__Task item__. Your output should be the records below, word for word and picture-free.

__Excerpted data__.
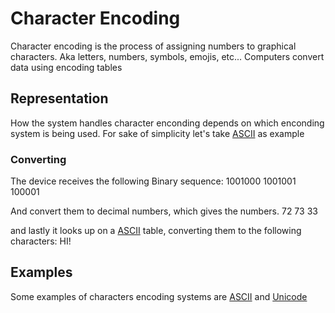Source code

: # Character Encoding

Character encoding is the process of assigning numbers to graphical characters. Aka letters, numbers, symbols, emojis, etc...
Computers convert data using encoding tables

## Representation
How the system handles character enconding depends on which enconding system is being used. For sake of simplicity let's take [ASCII](./CS50x_ASCII.md) as example

### Converting
The device receives the following Binary sequence:
1001000 1001001 100001

And convert them to decimal numbers, which gives the numbers.
72 73 33

and lastly it looks up on a [ASCII](./CS50x_ASCII.md) table, converting them to the following characters:
HI!

## Examples
Some examples of characters encoding systems are [ASCII](./CS50x_ASCII.md) and [Unicode](./CS50x_Unicode.md)
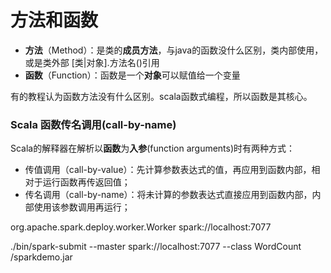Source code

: # 方法和函数

- **方法**（Method）：是类的**成员方法**，与java的函数没什么区别，类内部使用，或是类外部 [类|对象].方法名()引用
- **函数**（Function）：函数是一个**对象**可以赋值给一个变量

有的教程认为函数方法没有什么区别。scala函数式编程，所以函数是其核心。

### Scala 函数传名调用(call-by-name)

Scala的解释器在解析以**函数**为**入参**(function arguments)时有两种方式：

- 传值调用（call-by-value）：先计算参数表达式的值，再应用到函数内部，相对于运行函数再传返回值；
- 传名调用（call-by-name）：将未计算的参数表达式直接应用到函数内部，内部使用该参数调用再运行；

org.apache.spark.deploy.worker.Worker spark://localhost:7077

./bin/spark-submit --master spark://localhost:7077 --class WordCount /sparkdemo.jar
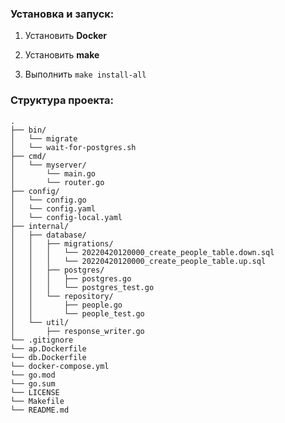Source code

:### Установка и запуск:
1) Установить **Docker**

2) Установить **make**

3) Выполнить `make install-all`

### Структура проекта:
    .
    ├── bin/
    │   └── migrate
    │   └── wait-for-postgres.sh
    ├── cmd/
    │   └── myserver/
    │       └── main.go
    │       └── router.go
    ├── config/
    │   └── config.go
    │   └── config.yaml
    │   └── config-local.yaml
    ├── internal/
    │   ├── database/
    │   │   ├── migrations/
    │   │   │   └── 20220420120000_create_people_table.down.sql
    │   │   │   └── 20220420120000_create_people_table.up.sql
    │   │   ├── postgres/
    │   │   │   ├── postgres.go
    │   │   │   └── postgres_test.go
    │   │   └── repository/
    │   │       ├── people.go
    │   │       └── people_test.go
    │   └── util/
    │       ├── response_writer.go
    └── .gitignore
    └── ap.Dockerfile
    └── db.Dockerfile
    └── docker-compose.yml
    └── go.mod
    └── go.sum
    └── LICENSE
    └── Makefile
    └── README.md
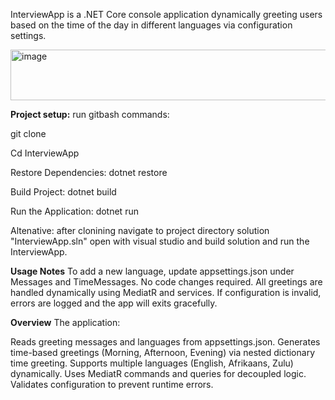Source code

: InterviewApp is a .NET Core console application dynamically greeting users based on the time of the day in different languages via configuration settings.

<img width="595" height="81" alt="image" src="https://github.com/user-attachments/assets/de8dfdce-13ab-4a9c-8b6f-c0622950c549" />


**Project setup:**
run gitbash commands:

git clone

Cd InterviewApp

Restore Dependencies: dotnet restore

Build Project: dotnet build

Run the Application: dotnet run

Altenative: after clonining  navigate to project directory solution "InterviewApp.sln" open with visual studio and build solution and run the InterviewApp.

**Usage Notes**
To add a new language, update appsettings.json under Messages and TimeMessages. No code changes required.
All greetings are handled dynamically using MediatR and services.
If configuration is invalid, errors are logged and the app will exits gracefully.

**Overview**
The application:

Reads greeting messages and languages from appsettings.json.
Generates time-based greetings (Morning, Afternoon, Evening) via nested dictionary time greeting.
Supports multiple languages (English, Afrikaans, Zulu) dynamically.
Uses MediatR commands and queries for decoupled logic.
Validates configuration to prevent runtime errors.

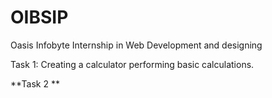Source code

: # OIBSIP
Oasis Infobyte Internship in Web Development and designing

Task 1: Creating a calculator performing basic calculations.

**Task 2 **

__Reply to the exercise__.
Source code

: # Character Encoding

Character encoding is the process of assigning numbers to graphical characters. Aka letters, numbers, symbols, emojis, etc...
Computers convert data using encoding tables

## Representation
How the system handles character enconding depends on which enconding system is being used. For sake of simplicity let's take [ASCII](./CS50x_ASCII.md) as example

### Converting
The device receives the following Binary sequence:
1001000 1001001 100001

And convert them to decimal numbers, which gives the numbers.
72 73 33

and lastly it looks up on a [ASCII](./CS50x_ASCII.md) table, converting them to the following characters:
HI!

## Examples
Some examples of characters encoding systems are [ASCII](./CS50x_ASCII.md) and [Unicode](./CS50x_Unicode.md)
Source code

: # 方法和函数

- **方法**（Method）：是类的**成员方法**，与java的函数没什么区别，类内部使用，或是类外部 [类|对象].方法名()引用
- **函数**（Function）：函数是一个**对象**可以赋值给一个变量

有的教程认为函数方法没有什么区别。scala函数式编程，所以函数是其核心。

### Scala 函数传名调用(call-by-name)

Scala的解释器在解析以**函数**为**入参**(function arguments)时有两种方式：

- 传值调用（call-by-value）：先计算参数表达式的值，再应用到函数内部，相对于运行函数再传返回值；
- 传名调用（call-by-name）：将未计算的参数表达式直接应用到函数内部，内部使用该参数调用再运行；

org.apache.spark.deploy.worker.Worker spark://localhost:7077

./bin/spark-submit --master spark://localhost:7077 --class WordCount /sparkdemo.jar
Source code

:### Установка и запуск:
1) Установить **Docker**

2) Установить **make**

3) Выполнить `make install-all`

### Структура проекта:
    .
    ├── bin/
    │   └── migrate
    │   └── wait-for-postgres.sh
    ├── cmd/
    │   └── myserver/
    │       └── main.go
    │       └── router.go
    ├── config/
    │   └── config.go
    │   └── config.yaml
    │   └── config-local.yaml
    ├── internal/
    │   ├── database/
    │   │   ├── migrations/
    │   │   │   └── 20220420120000_create_people_table.down.sql
    │   │   │   └── 20220420120000_create_people_table.up.sql
    │   │   ├── postgres/
    │   │   │   ├── postgres.go
    │   │   │   └── postgres_test.go
    │   │   └── repository/
    │   │       ├── people.go
    │   │       └── people_test.go
    │   └── util/
    │       ├── response_writer.go
    └── .gitignore
    └── ap.Dockerfile
    └── db.Dockerfile
    └── docker-compose.yml
    └── go.mod
    └── go.sum
    └── LICENSE
    └── Makefile
    └── README.md
Source code

: InterviewApp is a .NET Core console application dynamically greeting users based on the time of the day in different languages via configuration settings.

<img width="595" height="81" alt="image" src="https://github.com/user-attachments/assets/de8dfdce-13ab-4a9c-8b6f-c0622950c549" />


**Project setup:**
run gitbash commands:

git clone

Cd InterviewApp

Restore Dependencies: dotnet restore

Build Project: dotnet build

Run the Application: dotnet run

Altenative: after clonining  navigate to project directory solution "InterviewApp.sln" open with visual studio and build solution and run the InterviewApp.

**Usage Notes**
To add a new language, update appsettings.json under Messages and TimeMessages. No code changes required.
All greetings are handled dynamically using MediatR and services.
If configuration is invalid, errors are logged and the app will exits gracefully.

**Overview**
The application:

Reads greeting messages and languages from appsettings.json.
Generates time-based greetings (Morning, Afternoon, Evening) via nested dictionary time greeting.
Supports multiple languages (English, Afrikaans, Zulu) dynamically.
Uses MediatR commands and queries for decoupled logic.
Validates configuration to prevent runtime errors.

Source code

: # OIBSIP
Oasis Infobyte Internship in Web Development and designing

Task 1: Creating a calculator performing basic calculations.

**Task 2 **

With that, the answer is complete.